:: ASSIGNMENT ::
Scan the entries below and say how many lines contain "given". Write only the number.

***** DATA SUPPLIED *****

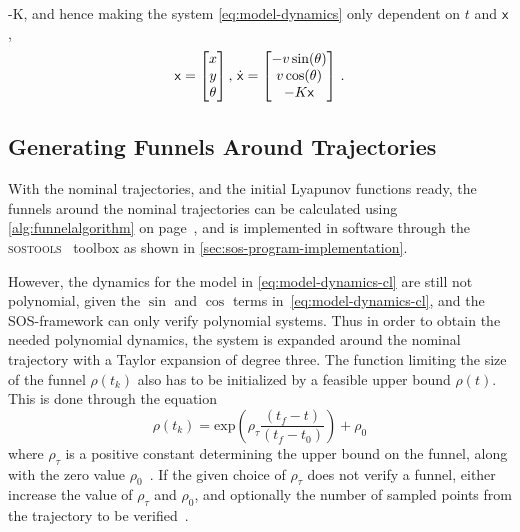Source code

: -K\), and hence making the system \cref{eq:model-dynamics} only
dependent on \(t\) and \({\mathbf{\mathsf{x}}}\),
\begin{equation}
  \label{eq:model-dynamics-cl}
  {\mathbf{\mathsf{x}}} =
  \begin{bmatrix}
    x \\ y \\ \theta \\
  \end{bmatrix}, \, \dot{{\mathbf{\mathsf{x}}}} =
  \begin{bmatrix}
    -v \sin(\theta) \\
    v \cos(\theta) \\
    -K{\mathbf{\mathsf{x}}} \\
  \end{bmatrix} \, .
\end{equation}

\subsection{Generating Funnels Around Trajectories}
\label{subsec:generating-funnels}

With the nominal trajectories, and the initial Lyapunov functions ready, the
funnels around the nominal trajectories can be calculated using
\cref{alg:funnelalgorithm} on page~\pageref{alg:funnelalgorithm}, and is
implemented in software through the \textsc{sostools}~\cite{sostools} toolbox as
shown in \cref{sec:sos-program-implementation}.

However, the dynamics for the model in \cref{eq:model-dynamics-cl} are still not
polynomial, given the \(\sin\) and \(\cos\) terms
in~\eqref{eq:model-dynamics-cl}, and the \ac{SOS}-framework can only verify
polynomial systems. Thus in order to obtain the needed polynomial dynamics, the
system is expanded around the nominal trajectory with a Taylor expansion of
degree three. The function limiting the size of the funnel \(\rho(t_{k})\) also
has to be initialized by a feasible upper bound \(\rho(t)\). This is done
through the equation
\begin{equation}
  \rho(t_{k}) = \mathrm{exp}\left( \rho_{\tau}\frac{\left( t_{f} - t \right)}{\left( t_{f} - t_{0}  \right)}\right) + \rho_0
\end{equation}
where \(\rho_{\tau}\) is a positive constant determining the upper bound on the
funnel, along with the zero value \(\rho_0\)~\cite{Tobenkin_2011}. If the given
choice of \(\rho_{\tau}\) does not verify a funnel, either increase the value of
\(\rho_{\tau}\) and \(\rho_0\), and optionally the number of sampled points from
the trajectory to be verified~\cite{Tobenkin_2011}.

*****

:: RESPONSE ::
2